**ENTRIES SHOWN**
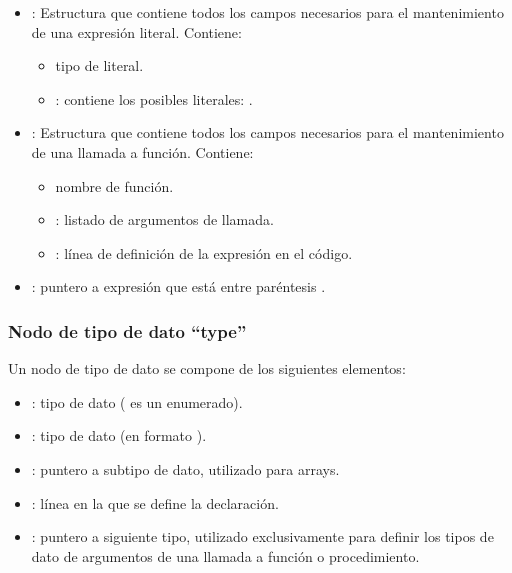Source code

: \begin{itemize}
\begin{itemize}
\begin{itemize}
        \end{itemize}
    \end{itemize}
    \begin{itemize}
        \item {} : Estructura que contiene todos los campos necesarios para el mantenimiento de una expresión literal. Contiene:
        \begin{itemize}
            \item {} tipo de literal.
            \item {} : contiene los posibles literales: .
        \end{itemize}
    \end{itemize}
    \begin{itemize}
        \item {} : Estructura que contiene todos los campos necesarios para el mantenimiento de una llamada a función. Contiene:
        \begin{itemize}
            \item {} nombre de función.
            \item {} : listado de argumentos de llamada.
            \item {} : línea de definición de la expresión en el código.
        \end{itemize}
    \end{itemize}
    \begin{itemize}
        \item {} : puntero a expresión que está entre paréntesis \code{()}.
    \end{itemize}
\end{itemize}

\subsubsection{Nodo de tipo de dato ``type''}
\noindent
Un nodo de tipo de dato se compone de los siguientes elementos:
\begin{itemize}
    \item {} : tipo de dato ( es un enumerado).
    \item {} : tipo de dato (en formato ).
    \item {} : puntero a subtipo de dato, utilizado para arrays.
    \item {} : línea en la que se define la declaración.
    \item {} : puntero a siguiente tipo, utilizado exclusivamente para definir los tipos de dato de argumentos de una llamada a función o procedimiento.
\end{itemize}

**WORK ORDER**
What lines in the records above include the string "para"? Copy each one.

**ANSWER AREA**
        \item {} : Estructura que contiene todos los campos necesarios para el mantenimiento de una expresión literal. Contiene:
        \item {} : Estructura que contiene todos los campos necesarios para el mantenimiento de una llamada a función. Contiene:
    \item {} : puntero a subtipo de dato, utilizado para arrays.
    \item {} : puntero a siguiente tipo, utilizado exclusivamente para definir los tipos de dato de argumentos de una llamada a función o procedimiento.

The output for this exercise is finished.